The way of acceptance makes sense - I am a conscious person, therefore it is likely that you as a person will be conscious as well - I conclude, because I am probably not the only conscious being in the world of biological marionettes. When the question of awareness is extended to other creatures, the uncertainty increases. Is a dog conscious? turtle? Fly? Elm tree? stone?

"We don't have a mythical awareness meter," said Dr. David G. Chalmers, professor of philosophy and head of the Center for the Study of Awareness at the University of Arizona. "All we can do directly is observe the behavior."

Well, without a basic idea of ​​what consciousness is, the idea of ​​introducing it into a machine - or understanding how a machine can develop consciousness - seems almost unattainable.

The field of artificial intelligence began with dreams of creating a machine that thinks and maybe even has awareness, but so far the achievements in the field seem modest. No one has yet created a computer program that would be able to pass the Turing test.

In 1950, Alan Turing, a pioneer in the field of computer science, imagined a computer, which would be considered intelligent, when its reactions would not be different from human reactions. The field has evolved to focus more on solving practical problems such as complex design tasks rather than simulating human behavior.

But with the steady increase in available computational power, many believe that it will be possible to achieve the original goals of artificial intelligence within a few decades.

There are people, such as Dr. Hans Morbeck, professor of robotics at Carnegie Mellon University in Pittsburgh, who believe that people are nothing more than a sophisticated machine, and the development of technology will make it possible to build a machine with the same features and characteristics. They believe that there is nothing special about the brain and biological flesh.

"I am sure that we can build a robot whose behavior will be as rich as human behavior," he said. "You can test such a machine to your heart's content about its inner mental life, and it will be able to answer you like any other person."

For Dr. Morbeck, if it behaves as if it has awareness, it is indeed so. Questions beyond that are pointless.

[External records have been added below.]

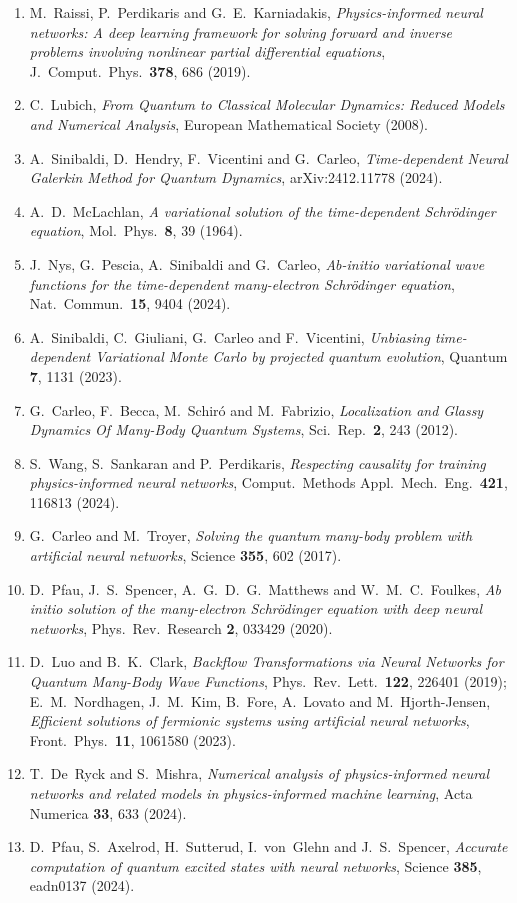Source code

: \documentclass[12pt,a4paper]{article}
\begin{document}
\begin{enumerate}
    \item M.~Raissi, P.~Perdikaris and G.~E.~Karniadakis, \textit{Physics-informed neural networks: A deep learning framework for solving forward and inverse problems involving nonlinear partial differential equations}, J.\ Comput.\ Phys.\ \textbf{378}, 686 (2019).
    \item C.~Lubich, \textit{From Quantum to Classical Molecular Dynamics: Reduced Models and Numerical Analysis}, European Mathematical Society (2008).
    \item A.~Sinibaldi, D.~Hendry, F.~Vicentini and G.~Carleo, \textit{Time-dependent Neural Galerkin Method for Quantum Dynamics}, arXiv:2412.11778 (2024).
    \item A.~D.~McLachlan, \textit{A variational solution of the time-dependent Schr\"odinger equation}, Mol.\ Phys.\ \textbf{8}, 39 (1964).
    \item J.~Nys, G.~Pescia, A.~Sinibaldi and G.~Carleo, \textit{Ab-initio variational wave functions for the time-dependent many-electron Schr\"odinger equation}, Nat.\ Commun.\ \textbf{15}, 9404 (2024).
    \item A.~Sinibaldi, C.~Giuliani, G.~Carleo and F.~Vicentini, \textit{Unbiasing time-dependent Variational Monte Carlo by projected quantum evolution}, Quantum \textbf{7}, 1131 (2023).
    \item G.~Carleo, F.~Becca, M.~Schir\'o and M.~Fabrizio, \textit{Localization and Glassy Dynamics Of Many-Body Quantum Systems}, Sci.\ Rep.\ \textbf{2}, 243 (2012).
    \item S.~Wang, S.~Sankaran and P.~Perdikaris, \textit{Respecting causality for training physics-informed neural networks}, Comput.\ Methods Appl.\ Mech.\ Eng.\ \textbf{421}, 116813 (2024).
    \item G.~Carleo and M.~Troyer, \textit{Solving the quantum many-body problem with artificial neural networks}, Science \textbf{355}, 602 (2017).
    \item D.~Pfau, J.~S.~Spencer, A.~G.~D.~G.~Matthews and W.~M.~C.~Foulkes, \textit{Ab initio solution of the many-electron Schr\"odinger equation with deep neural networks}, Phys.\ Rev.\ Research \textbf{2}, 033429 (2020).
    \item D.~Luo and B.~K.~Clark, \textit{Backflow Transformations via Neural Networks for Quantum Many-Body Wave Functions}, Phys.\ Rev.\ Lett.\ \textbf{122}, 226401 (2019); E.~M.~Nordhagen, J.~M.~Kim, B.~Fore, A.~Lovato and M.~Hjorth-Jensen, \textit{Efficient solutions of fermionic systems using artificial neural networks}, Front.\ Phys.\ \textbf{11}, 1061580 (2023).
    \item T.~De~Ryck and S.~Mishra, \textit{Numerical analysis of physics-informed neural networks and related models in physics-informed machine learning}, Acta Numerica \textbf{33}, 633 (2024).
    \item D.~Pfau, S.~Axelrod, H.~Sutterud, I.~von~Glehn and J.~S.~Spencer, \textit{Accurate computation of quantum excited states with neural networks}, Science \textbf{385}, eadn0137 (2024).
\end{enumerate}
\end{document}
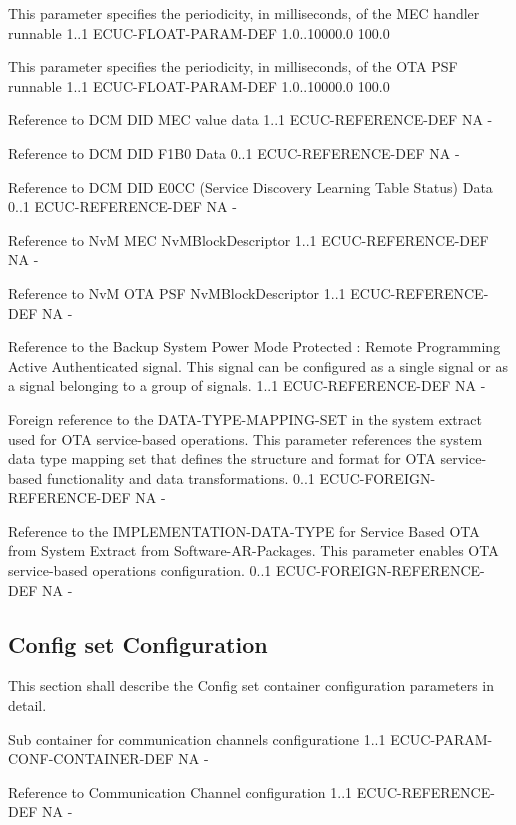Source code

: {
{This parameter specifies the periodicity, in milliseconds, of the MEC handler runnable}
{1..1}
{ECUC-FLOAT-PARAM-DEF}
{1.0..10000.0}
{100.0}
}{}

{
{This parameter specifies the periodicity, in milliseconds, of the OTA PSF runnable}
{1..1}
{ECUC-FLOAT-PARAM-DEF}
{1.0..10000.0}
{100.0}
}{}

{Reference to DCM DID MEC value data}
{1..1}
{ECUC-REFERENCE-DEF}
{NA}
{-}

{Reference to DCM DID F1B0 Data}
{0..1}
{ECUC-REFERENCE-DEF}
{NA}
{-}

{
{Reference to DCM DID E0CC (Service Discovery Learning Table Status) Data}
{0..1}
{ECUC-REFERENCE-DEF}
{NA}
{-}
}
{ }

{Reference to NvM MEC NvMBlockDescriptor}
{1..1}
{ECUC-REFERENCE-DEF}
{NA}
{-}

{Reference to NvM OTA PSF NvMBlockDescriptor}
{1..1}
{ECUC-REFERENCE-DEF}
{NA}
{-}

{Reference to the Backup System Power Mode Protected : Remote Programming Active Authenticated signal. This signal can be configured as a single signal or as a signal belonging to a group of signals.}
{1..1}
{ECUC-REFERENCE-DEF}
{NA}
{-}

{Foreign reference to the DATA-TYPE-MAPPING-SET in the system extract used for OTA service-based operations. This parameter references the system data type mapping set that defines the structure and format for OTA service-based functionality and data transformations.}
{0..1}
{ECUC-FOREIGN-REFERENCE-DEF}
{NA}
{-}

{Reference to the IMPLEMENTATION-DATA-TYPE for Service Based OTA from System Extract from Software-AR-Packages. This parameter enables OTA service-based operations configuration.}
{0..1}
{ECUC-FOREIGN-REFERENCE-DEF}
{NA}
{-}

\subsection{Config set Configuration}

This section shall describe the Config set container configuration parameters in detail.

{Sub container for communication channels configuratione}
{1..1}
{ECUC-PARAM-CONF-CONTAINER-DEF}
{NA}
{-}

{Reference to Communication Channel configuration}
{1..1}
{ECUC-REFERENCE-DEF}
{NA}
{-}
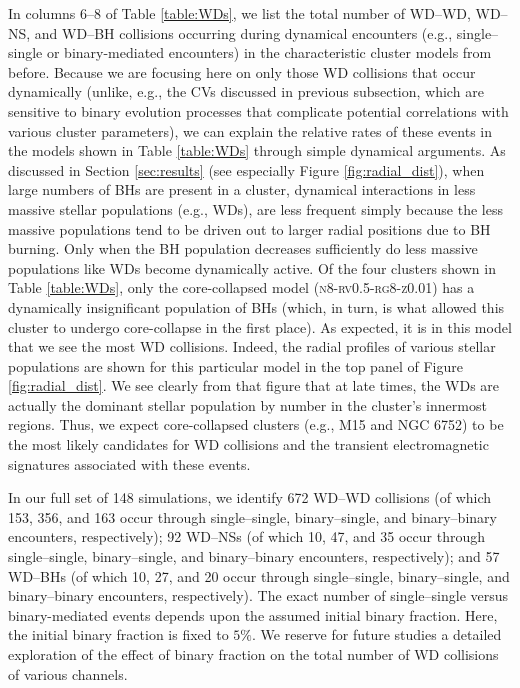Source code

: \documentclass[twocolumn,tighten]{aastex63}
\begin{document}
In columns 6--8 of Table \ref{table:WDs}, we list the total number of WD--WD, WD--NS, and WD--BH collisions occurring during dynamical encounters (e.g., single--single or binary-mediated encounters) in the characteristic cluster models from before. Because we are focusing here on only those WD collisions that occur dynamically (unlike, e.g., the CVs discussed in previous subsection, which are sensitive to binary evolution processes that complicate potential correlations with various cluster parameters), we can explain the relative rates of these events in the models shown in Table \ref{table:WDs} through simple dynamical arguments. As discussed in Section \ref{sec:results} (see especially Figure \ref{fig:radial_dist}), when large numbers of BHs are present in a cluster, dynamical interactions in less massive stellar populations (e.g., WDs), are less frequent simply because the less massive populations tend to be driven out to larger radial positions due to BH burning. Only when the BH population decreases sufficiently do less massive populations like WDs become dynamically active. Of the four clusters shown in Table \ref{table:WDs}, only the core-collapsed model (\textsc{n8-rv0.5-rg8-z0.01}) has a dynamically insignificant population of BHs (which, in turn, is what allowed this cluster to undergo core-collapse in the first place). As expected, it is in this model that we see the most WD collisions.
Indeed, the radial profiles of various stellar populations are shown for this particular model in the top panel of Figure \ref{fig:radial_dist}. We see clearly from that figure that at late times, the WDs are actually the dominant stellar population by number in the cluster's innermost regions. Thus, we expect core-collapsed clusters (e.g., M15 and NGC 6752) to be the most likely candidates for WD collisions and the  transient electromagnetic signatures associated with these events.

In our full set of 148 simulations, we identify 672 WD--WD collisions (of which 153, 356, and 163 occur through single--single, binary--single, and binary--binary encounters, respectively); 92 WD--NSs (of which 10, 47, and 35 occur through single--single, binary--single, and binary--binary encounters, respectively); and 57 WD--BHs (of which 10, 27, and 20 occur through single--single, binary--single, and binary--binary encounters, respectively). The exact number of single--single versus binary-mediated events depends upon the assumed initial binary fraction. Here, the initial binary fraction is fixed to $5\%$. We reserve for future studies a detailed exploration of the effect of binary fraction on the total number of WD collisions of various channels.
\end{document}
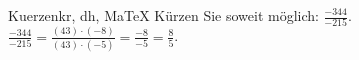 \begin{MAufgabe}{Kuerzen}{kr, dh, MaTeX}
K\"urzen Sie soweit m\"oglich: $\frac{-344}{-215}$.\\ 
\ifLsg\MLoesung
\quad $\frac{-344}{-215}=\frac{(43)\cdot(-8)}{(43)\cdot(-5)}=\frac{-8}{-5}=\frac{8}{5}$.\else\relax\fi
 \end{MAufgabe}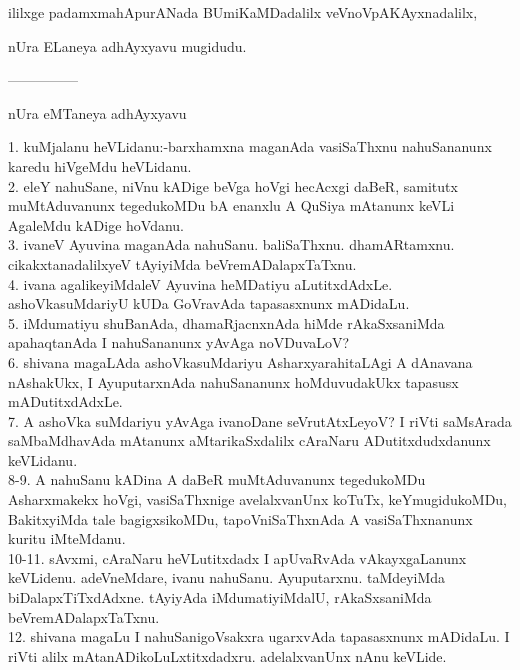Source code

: \documentclass{article}
\begin{document}
\begin{center}
ililxge padamxmahApurANada BUmiKaMDadalilx veVnoVpAKAyxnadalilx,
\end{center}

\begin{center}
nUra ELaneya adhAyxyavu mugidudu.
\end{center}

\begin{center}
---------------
\end{center}

\begin{center}
nUra eMTaneya adhAyxyavu
\end{center}

1. kuMjalanu heVLidanu:-barxhamxna maganAda vasiSaThxnu nahuSananunx karedu hiVgeMdu heVLidanu.\\
2. eleY nahuSane, niVnu kADige beVga hoVgi hecAcxgi daBeR, samitutx muMtAduvanunx tegedukoMDu bA enanxlu A QuSiya mAtanunx keVLi AgaleMdu kADige hoVdanu.\\
3. ivaneV Ayuvina maganAda nahuSanu. baliSaThxnu. dhamARtamxnu. cikakxtanadalilxyeV tAyiyiMda beVremADalapxTaTxnu.\\
4. ivana agalikeyiMdaleV Ayuvina heMDatiyu aLutitxdAdxLe. ashoVkasuMdariyU kUDa GoVravAda tapasasxnunx mADidaLu.\\
5. iMdumatiyu shuBanAda, dhamaRjacnxnAda hiMde rAkaSxsaniMda apahaqtanAda I nahuSananunx yAvAga noVDuvaLoV?\\
6. shivana magaLAda ashoVkasuMdariyu  AsharxyarahitaLAgi A dAnavana nAshakUkx, I AyuputarxnAda nahuSananunx hoMduvudakUkx tapasusx mADutitxdAdxLe.\\
7. A ashoVka suMdariyu yAvAga ivanoDane seVrutAtxLeyoV? I riVti saMsArada saMbaMdhavAda mAtanunx aMtarikaSxdalilx cAraNaru ADutitxdudxdanunx keVLidanu.\\
8-9. A nahuSanu kADina A daBeR muMtAduvanunx tegedukoMDu Asharxmakekx hoVgi, vasiSaThxnige avelalxvanUnx koTuTx, keYmugidukoMDu, BakitxyiMda tale bagigxsikoMDu, tapoVniSaThxnAda A vasiSaThxnanunx kuritu iMteMdanu.\\
10-11. sAvxmi, cAraNaru heVLutitxdadx I apUvaRvAda vAkayxgaLanunx keVLidenu. adeVneMdare, ivanu nahuSanu. Ayuputarxnu. taMdeyiMda biDalapxTiTxdAdxne. tAyiyAda iMdumatiyiMdalU, rAkaSxsaniMda beVremADalapxTaTxnu.\\
12. shivana magaLu I nahuSanigoVsakxra ugarxvAda tapasasxnunx mADidaLu. I riVti alilx mAtanADikoLuLxtitxdadxru. adelalxvanUnx nAnu keVLide.\\
\end{document}
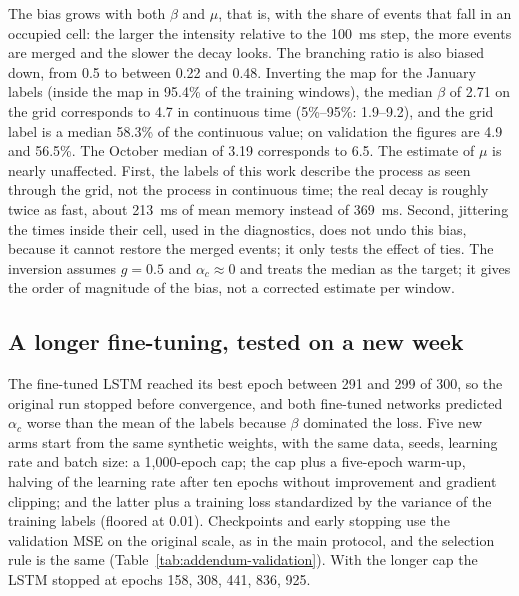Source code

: The bias grows with both $\beta$ and $\mu$, that is, with the share of events that fall in
an occupied cell: the larger the intensity relative to the 100~ms step, the more events are
merged and the slower the decay looks. The branching ratio is also biased down, from 0.5 to
between 0.22 and 0.48. Inverting the map for the January labels (inside the map in
95.4\% of the training windows), the median $\beta$ of
2.71 on the grid corresponds to
4.7 in continuous time (5\%--95\%:
1.9--9.2),
and the grid label is a median 58.3\% of the
continuous value; on validation the figures are 4.9
and 56.5\%. The October median of
3.19 corresponds to 6.5. The
estimate of $\mu$ is nearly unaffected. First, the labels of this
work describe the process as seen through the grid, not the process in continuous time; the
real decay is roughly twice as fast, about
213~ms of mean memory instead of
369~ms. Second,
jittering the times inside their cell, used in the diagnostics, does not undo this bias,
because it cannot restore the merged events; it only tests the effect of ties. The inversion
assumes $g=0.5$ and $\alpha_c\approx0$ and treats the median as the target; it gives the
order of magnitude of the bias, not a corrected estimate per window.


\subsection{A longer fine-tuning, tested on a new week}
\label{sec:addendum-recipe}

The fine-tuned LSTM reached its best epoch between 291 and 299 of 300, so the original run
stopped before convergence, and both fine-tuned networks predicted $\alpha_c$ worse than the
mean of the labels because $\beta$ dominated the loss. Five new arms start from the same
synthetic weights, with the same data, seeds, learning rate and batch size: a 1,000-epoch
cap; the cap plus a five-epoch warm-up, halving of the learning rate after ten epochs without
improvement and gradient clipping; and the latter plus a training loss standardized by the
variance of the training labels (floored at 0.01). Checkpoints and early stopping use the
validation MSE on the original scale, as in the main protocol, and the selection rule is the
same (Table~\ref{tab:addendum-validation}). With the longer cap the LSTM stopped at epochs
158, 308, 441, 836, 925.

Dr. Chalmers refers to awareness as a characteristic, which cannot be defined, and it may be meaningless to try to put a finger on it. "We have to admit that there is something here that cannot be reduced," he said. "There are characteristics of awareness that reach down to the bottom" of the smallest and most primitive organisms, even bacteria, he said.

Dr. Chaltsers also does not see anything fundamentally different between a creature of flesh and blood and a creature made of metal, plastic and electronic circuits. "I'm quite open to the idea that machines might eventually become self-aware," he said, adding that "it would be equally weird."

If a person were to engage in conversations with a robot about everything from Kant to baseball, "we would be as certain as possible that the machine is as conscious as other people," Dr. Chalmers said.

"Of course, the theoretical question still remains," he said.

On the other hand, others say that machines, no matter how complex they may be, will never be able to match humans. The arguments can become mysterious. In his book "Shadows of the Mind", Dr. Roger Penrose, a mathematician at Oxford University in England, mobilized the incompleteness theorem in mathematics. He uses the theorem, which states that any set of sentences will always include claims, which cannot be proven, to claim that any machine that uses computing - and therefore all robots - will always fall short of the ability of human mathematicians.

Instead, he claims, that awareness is an effect of quantum mechanics in tiny structures of the brain that exceed the capabilities of any computer.